Wnt/β-catenin regulates stemness in miR-21 overexpressing colon cancer cells

The Wnt/β-catenin signaling pathway is known to be activated in many malignancies, including colorectal cancer (28). This signaling pathway also plays a critical role in regulating the proliferation of CSCs (3). Western blot analysis of miR-21 overexpressing HCT-116 cells showed 28–100% higher expression of total β-catenin, C-Myc and Cyclin-D1 but a 60% reduction in axin levels, compared with the vector-treated control (Figure 3A). These changes were associated with a 50% increase in transcriptional activity of TCF/LEF (Figure 3B) and formation of colonospheres, as evidenced by their increased size (Figure 3C). Our observation of increased TCF/LEF activity together with elevated levels of total β-catenin, c-Myc and Cyclin-D1 and reduction in axin in miR-21 overexpressing HCT-116 cells (pooled and clone 1) suggests activation of Wnt/β-catenin signaling in these cells.

Fig. 3. — miR-21 overexpression activates β-catenin/TCF/LEF activity (A) Western blot showing the expression of different members (axin, β-catenin, c-Myc, Cyclin-D1) of Wnt/β-catenin signaling pathway in miR-21 expressing clones from HCT-116 cells, stably transfected with pCMV-miR-21 plasmid or the corresponding vector. The numbers represent percent of corresponding control normalized to β-actin. (B) miR-21 overexpression resulted in the activation of TCF/LEF activity in the miR-21 pooled clones cells. (C) Representative photographs showing colonospheres formed by the cells from miR-21 expressing clones, derived from HCT-116 cells, stably transfected with pCMV-miR-21 plasmid or the corresponding vector. (D) Western blot showing the expression of β-catenin after downregulation of miR-21, β-catenin and TGFβR2 in the miR-21-overexpressing cells (pooled clones) by anti-miR-21, β-catenin siRNA or TGFβR2 siRNA. (E) Downregulation of β-catenin using β-catenin siRNA inhibits transcriptional activity of TCF/LEF in the clones (pooled) from HCT-116 cells, stably transfected with pCMV-miR-21 plasmid. The corresponding controls were similarly treated with non-targeted siRNA (control). *P < 0.001, compared with the corresponding vector-treated controls.

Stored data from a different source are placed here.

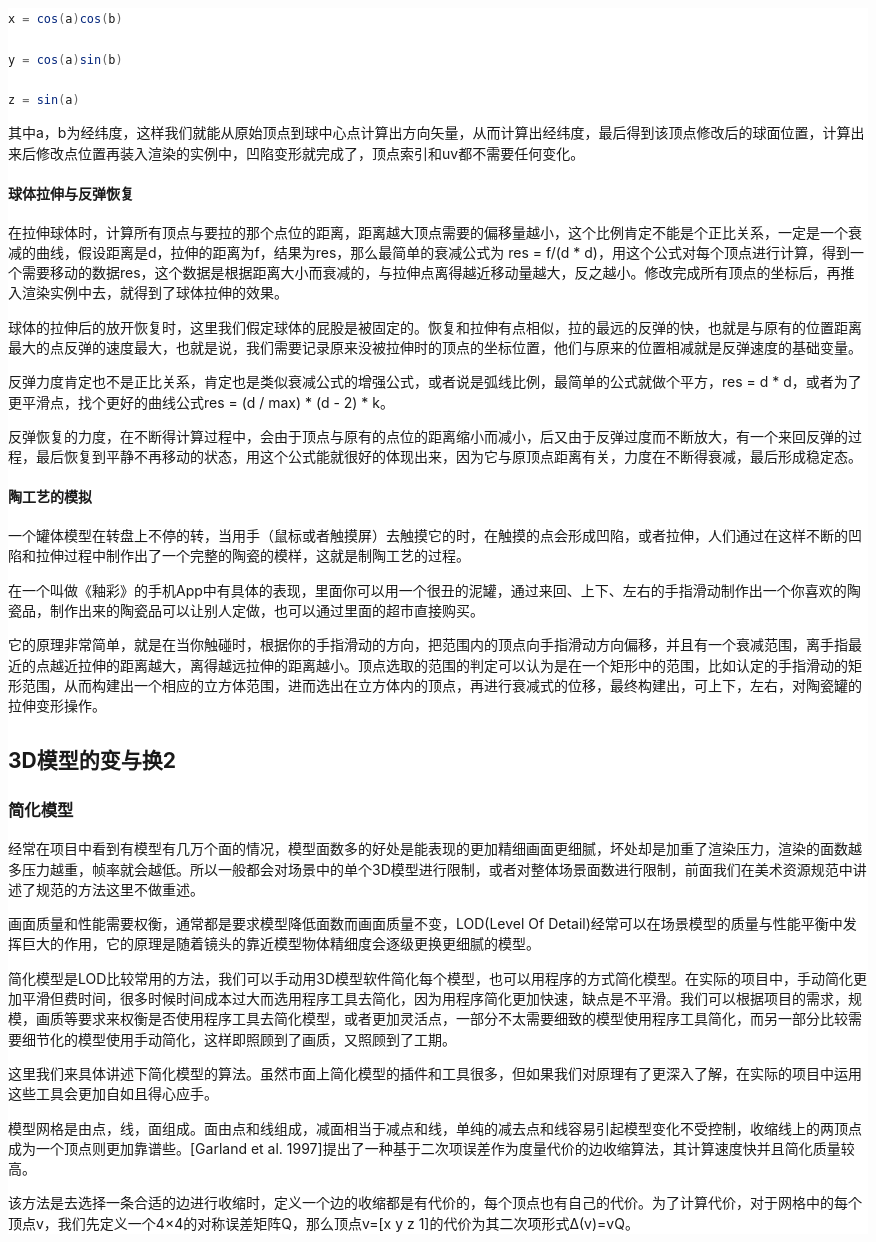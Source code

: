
 ```c#
x = cos(a)cos(b)

y = cos(a)sin(b)

z = sin(a)
```

其中a，b为经纬度，这样我们就能从原始顶点到球中心点计算出方向矢量，从而计算出经纬度，最后得到该顶点修改后的球面位置，计算出来后修改点位置再装入渲染的实例中，凹陷变形就完成了，顶点索引和uv都不需要任何变化。

#### 球体拉伸与反弹恢复

在拉伸球体时，计算所有顶点与要拉的那个点位的距离，距离越大顶点需要的偏移量越小，这个比例肯定不能是个正比关系，一定是一个衰减的曲线，假设距离是d，拉伸的距离为f，结果为res，那么最简单的衰减公式为 res = f/(d * d)，用这个公式对每个顶点进行计算，得到一个需要移动的数据res，这个数据是根据距离大小而衰减的，与拉伸点离得越近移动量越大，反之越小。修改完成所有顶点的坐标后，再推入渲染实例中去，就得到了球体拉伸的效果。

球体的拉伸后的放开恢复时，这里我们假定球体的屁股是被固定的。恢复和拉伸有点相似，拉的最远的反弹的快，也就是与原有的位置距离最大的点反弹的速度最大，也就是说，我们需要记录原来没被拉伸时的顶点的坐标位置，他们与原来的位置相减就是反弹速度的基础变量。

反弹力度肯定也不是正比关系，肯定也是类似衰减公式的增强公式，或者说是弧线比例，最简单的公式就做个平方，res = d * d，或者为了更平滑点，找个更好的曲线公式res = (d / max) * (d - 2) * k。

反弹恢复的力度，在不断得计算过程中，会由于顶点与原有的点位的距离缩小而减小，后又由于反弹过度而不断放大，有一个来回反弹的过程，最后恢复到平静不再移动的状态，用这个公式能就很好的体现出来，因为它与原顶点距离有关，力度在不断得衰减，最后形成稳定态。

#### 陶工艺的模拟

一个罐体模型在转盘上不停的转，当用手（鼠标或者触摸屏）去触摸它的时，在触摸的点会形成凹陷，或者拉伸，人们通过在这样不断的凹陷和拉伸过程中制作出了一个完整的陶瓷的模样，这就是制陶工艺的过程。

在一个叫做《釉彩》的手机App中有具体的表现，里面你可以用一个很丑的泥罐，通过来回、上下、左右的手指滑动制作出一个你喜欢的陶瓷品，制作出来的陶瓷品可以让别人定做，也可以通过里面的超市直接购买。

它的原理非常简单，就是在当你触碰时，根据你的手指滑动的方向，把范围内的顶点向手指滑动方向偏移，并且有一个衰减范围，离手指最近的点越近拉伸的距离越大，离得越远拉伸的距离越小。顶点选取的范围的判定可以认为是在一个矩形中的范围，比如认定的手指滑动的矩形范围，从而构建出一个相应的立方体范围，进而选出在立方体内的顶点，再进行衰减式的位移，最终构建出，可上下，左右，对陶瓷罐的拉伸变形操作。

## 3D模型的变与换2

### 简化模型

经常在项目中看到有模型有几万个面的情况，模型面数多的好处是能表现的更加精细画面更细腻，坏处却是加重了渲染压力，渲染的面数越多压力越重，帧率就会越低。所以一般都会对场景中的单个3D模型进行限制，或者对整体场景面数进行限制，前面我们在美术资源规范中讲述了规范的方法这里不做重述。

画面质量和性能需要权衡，通常都是要求模型降低面数而画面质量不变，LOD(Level Of Detail)经常可以在场景模型的质量与性能平衡中发挥巨大的作用，它的原理是随着镜头的靠近模型物体精细度会逐级更换更细腻的模型。

简化模型是LOD比较常用的方法，我们可以手动用3D模型软件简化每个模型，也可以用程序的方式简化模型。在实际的项目中，手动简化更加平滑但费时间，很多时候时间成本过大而选用程序工具去简化，因为用程序简化更加快速，缺点是不平滑。我们可以根据项目的需求，规模，画质等要求来权衡是否使用程序工具去简化模型，或者更加灵活点，一部分不太需要细致的模型使用程序工具简化，而另一部分比较需要细节化的模型使用手动简化，这样即照顾到了画质，又照顾到了工期。

这里我们来具体讲述下简化模型的算法。虽然市面上简化模型的插件和工具很多，但如果我们对原理有了更深入了解，在实际的项目中运用这些工具会更加自如且得心应手。

模型网格是由点，线，面组成。面由点和线组成，减面相当于减点和线，单纯的减去点和线容易引起模型变化不受控制，收缩线上的两顶点成为一个顶点则更加靠谱些。[Garland et al. 1997]提出了一种基于二次项误差作为度量代价的边收缩算法，其计算速度快并且简化质量较高。

该方法是去选择一条合适的边进行收缩时，定义一个边的收缩都是有代价的，每个顶点也有自己的代价。为了计算代价，对于网格中的每个顶点v，我们先定义一个4×4的对称误差矩阵Q，那么顶点v=[x y z 1]的代价为其二次项形式Δ(v)=vQ。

To further investigate the importance of Wnt/βcatenin signaling in regulating stemness of miR-21 overexpressing cells, we downregulated β-catenin in pCMV/miR-21 stably transfected HCT-116 cells (pooled clones) through transfection of the corresponding siRNA. This resulted in ∼45% reduction in β-catenin levels, compared with the controls, which were transfected with the corresponding vector (NT-siRNA) (Figure 3D). Transfection of anti-miR-21 also downregulated β-catenin by 42% (Figure 3D). Downregulation of β-catenin in miR-21 overexpressing colon cancer cells by the corresponding siRNA resulted in a marked 70–80% reduction in transcriptional activity of TCF/LEF (Figure 3E) and also reduced the sphere forming frequency to 1:11 as opposed to 1:2 observed in miR-21 overexpressing cells (Table I). Interestingly, in CR-HCT-116 cells, where miR-21 is downregulated by anti-miR-21, the sphere-forming frequency was found to be only 1:47 from 1:11, indicating a role for miR-21 in regulating some of the functional properties of CSCs (Table I).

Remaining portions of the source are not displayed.